The problem is you don't have resolution for 700% upscale. ~~And aren't likely to find it in those tools~~ (strike that).
You can or may have already tried Video Enhancer. They claim to use Super Resolution to get the upscale possible. It doesn't suit all video sources. They have an AE plugin too.
If none of your searches for auto upscaling work then my recommendation is scale & interpolate as high as you can accept the results, then apply a blurred background of the footage (like you see when online portrait orientation videos are broadcast on TV. Centre your footage so you have the video playing with the blurred background around 4 sides. see How to Edit Vertical Video Footage YouTube video for the effect.

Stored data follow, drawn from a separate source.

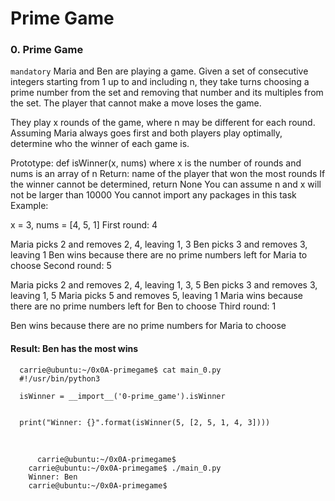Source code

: # Prime Game

### 0. Prime Game
`mandatory`
Maria and Ben are playing a game. Given a set of consecutive integers starting from 1 up to and including n, they take turns choosing a prime number from the set and removing that number and its multiples from the set. The player that cannot make a move loses the game.

They play x rounds of the game, where n may be different for each round. Assuming Maria always goes first and both players play optimally, determine who the winner of each game is.

Prototype: def isWinner(x, nums)
where x is the number of rounds and nums is an array of n
Return: name of the player that won the most rounds
If the winner cannot be determined, return None
You can assume n and x will not be larger than 10000
You cannot import any packages in this task
Example:

x = 3, nums = [4, 5, 1]
First round: 4

Maria picks 2 and removes 2, 4, leaving 1, 3
Ben picks 3 and removes 3, leaving 1
Ben wins because there are no prime numbers left for Maria to choose
Second round: 5

Maria picks 2 and removes 2, 4, leaving 1, 3, 5
Ben picks 3 and removes 3, leaving 1, 5
Maria picks 5 and removes 5, leaving 1
Maria wins because there are no prime numbers left for Ben to choose
Third round: 1

Ben wins because there are no prime numbers for Maria to choose
#### Result: Ben has the most wins

      carrie@ubuntu:~/0x0A-primegame$ cat main_0.py
      #!/usr/bin/python3
      
      isWinner = __import__('0-prime_game').isWinner
      
      
      print("Winner: {}".format(isWinner(5, [2, 5, 1, 4, 3])))
  <br>
  
          carrie@ubuntu:~/0x0A-primegame$
        carrie@ubuntu:~/0x0A-primegame$ ./main_0.py
        Winner: Ben
        carrie@ubuntu:~/0x0A-primegame$
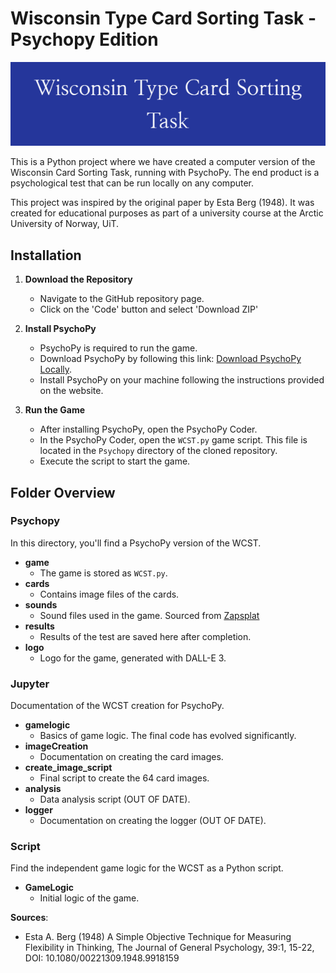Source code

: # Wisconsin Type Card Sorting Task - Psychopy Edition

![logo](logo.png)

This is a Python project where we have created a computer version of the Wisconsin Card Sorting Task, running with PsychoPy. The end product is a psychological test that can be run locally on any computer.

This project was inspired by the original paper by Esta Berg (1948). It was created for educational purposes as part of a university course at the Arctic University of Norway, UiT.

## Installation

1. **Download the Repository**
   - Navigate to the GitHub repository page.
   - Click on the 'Code' button and select 'Download ZIP'

2. **Install PsychoPy**
   - PsychoPy is required to run the game.
   - Download PsychoPy by following this link: [Download PsychoPy Locally](https://www.psychopy.org/download.html).
   - Install PsychoPy on your machine following the instructions provided on the website.

3. **Run the Game**
   - After installing PsychoPy, open the PsychoPy Coder.
   - In the PsychoPy Coder, open the `WCST.py` game script. This file is located in the `Psychopy` directory of the cloned repository.
   - Execute the script to start the game.


## Folder Overview

### Psychopy
In this directory, you'll find a PsychoPy version of the WCST.

- **game**
  - The game is stored as `WCST.py`.
- **cards**
  - Contains image files of the cards.
- **sounds**
  - Sound files used in the game. Sourced from [Zapsplat](https://www.zapsplat.com/)
- **results**
  - Results of the test are saved here after completion.
- **logo**
  - Logo for the game, generated with DALL-E 3.

### Jupyter
Documentation of the WCST creation for PsychoPy.

- **gamelogic**
  - Basics of game logic. The final code has evolved significantly.
- **imageCreation**
  - Documentation on creating the card images.
- **create_image_script**
  - Final script to create the 64 card images.
- **analysis**
  - Data analysis script (OUT OF DATE).
- **logger**
  - Documentation on creating the logger (OUT OF DATE).

### Script
Find the independent game logic for the WCST as a Python script.

- **GameLogic**
  - Initial logic of the game.

**Sources**:
- Esta A. Berg (1948) A Simple Objective Technique for Measuring Flexibility in Thinking, The Journal of General Psychology, 39:1, 15-22, DOI: 10.1080/00221309.1948.9918159


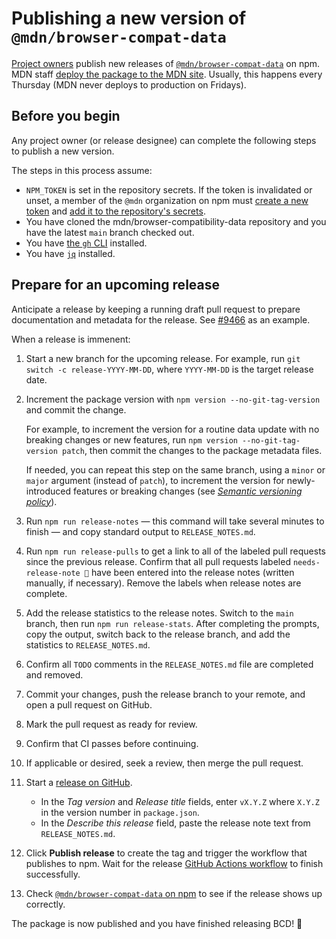 # Publishing a new version of `@mdn/browser-compat-data`

[Project owners](/GOVERNANCE.md#owners) publish new releases of [`@mdn/browser-compat-data`](https://www.npmjs.com/package/@mdn/browser-compat-data) on npm.
MDN staff [deploy the package to the MDN site](contributing.md#updating-compatibility-tables-on-mdn).
Usually, this happens every Thursday (MDN never deploys to production on Fridays).

## Before you begin

Any project owner (or release designee) can complete the following steps to publish a new version.

The steps in this process assume:

- `NPM_TOKEN` is set in the repository secrets. If the token is invalidated or unset, a member of the `@mdn` organization on npm must [create a new token](https://docs.npmjs.com/creating-and-viewing-authentication-tokens) and [add it to the repository's secrets](https://docs.github.com/en/actions/configuring-and-managing-workflows/creating-and-storing-encrypted-secrets#creating-encrypted-secrets-for-a-repository).
- You have cloned the mdn/browser-compatibility-data repository and you have the latest `main` branch checked out.
- You have [the `gh` CLI](https://cli.github.com/) installed.
- You have [`jq`](https://stedolan.github.io/jq/) installed.

## Prepare for an upcoming release

Anticipate a release by keeping a running draft pull request to prepare documentation and metadata for the release. See [#9466](https://github.com/mdn/browser-compat-data/pull/9466) as an example.

When a release is immenent:

1. Start a new branch for the upcoming release. For example, run `git switch -c release-YYYY-MM-DD`, where `YYYY-MM-DD` is the target release date.

2. Increment the package version with `npm version --no-git-tag-version` and commit the change.

   For example, to increment the version for a routine data update with no breaking changes or new features, run `npm version --no-git-tag-version patch`, then commit the changes to the package metadata files.

   If needed, you can repeat this step on the same branch, using a `minor` or `major` argument (instead of `patch`), to increment the version for newly-introduced features or breaking changes (see [_Semantic versioning policy_](../README.md#semantic-versioning-policy)).

3. Run `npm run release-notes` — this command will take several minutes to finish — and copy standard output to `RELEASE_NOTES.md`.

4. Run `npm run release-pulls` to get a link to all of the labeled pull requests since the previous release. Confirm that all pull requests labeled `needs-release-note 📰` have been entered into the release notes (written manually, if necessary). Remove the labels when release notes are complete.

5. Add the release statistics to the release notes. Switch to the `main` branch, then run `npm run release-stats`. After completing the prompts, copy the output, switch back to the release branch, and add the statistics to `RELEASE_NOTES.md`.

6. Confirm all `TODO` comments in the `RELEASE_NOTES.md` file are completed and removed.

7. Commit your changes, push the release branch to your remote, and open a pull request on GitHub.

8. Mark the pull request as ready for review.

9. Confirm that CI passes before continuing.

10. If applicable or desired, seek a review, then merge the pull request.

11. Start a [release on GitHub](https://github.com/mdn/browser-compat-data/releases).

    - In the _Tag version_ and _Release title_ fields, enter `vX.Y.Z` where `X.Y.Z` in the version number in `package.json`.
    - In the _Describe this release_ field, paste the release note text from `RELEASE_NOTES.md`.

12. Click **Publish release** to create the tag and trigger the workflow that publishes to npm. Wait for the release [GitHub Actions workflow](https://github.com/mdn/browser-compat-data/actions) to finish successfully.

13. Check [`@mdn/browser-compat-data` on npm](https://www.npmjs.com/package/@mdn/browser-compat-data) to see if the release shows up correctly.

The package is now published and you have finished releasing BCD! 🎉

Alternatively if the church still looks the same, create a sort of picture-in-picture. Shoot a wide 1280x720 video of the empty space matching the original footage camera moves as closely as possible. Drop your upscaled original footage in the middle. You may need to blur this background plate a bit. So if the original video upscales to only 352x288 that's the middle 40% of your frame (vertically).
If you have enough pans and tilts that show larger parts of the baptism space, I've seen reconstructed and enhanced super-8 footage that turned the footage into panorama-like canvases by stitching together individual frames and then assuming those backgrounds did not change. I have no idea how to do that. But it uses software like Hugin to find common parts of a frame to stitch photos together. Then a morph is applied to the outer parts of the frame when the camera moves. The morph is less jarring if you split the 1280x720 frame into 12 or 16 subframes and just morph each of those sections. Note it doesn't look realistic, it takes a bit of time to work out why the moving images look "wrong", but it gives an illusion of movement.
A final suggestion is to build a virtual interior of the church, so skin the walls, (and statues and stained glass) and run your upscaled old footage in the middle of this virtual space. Render the output. This is a VFX plate shot that AE can do.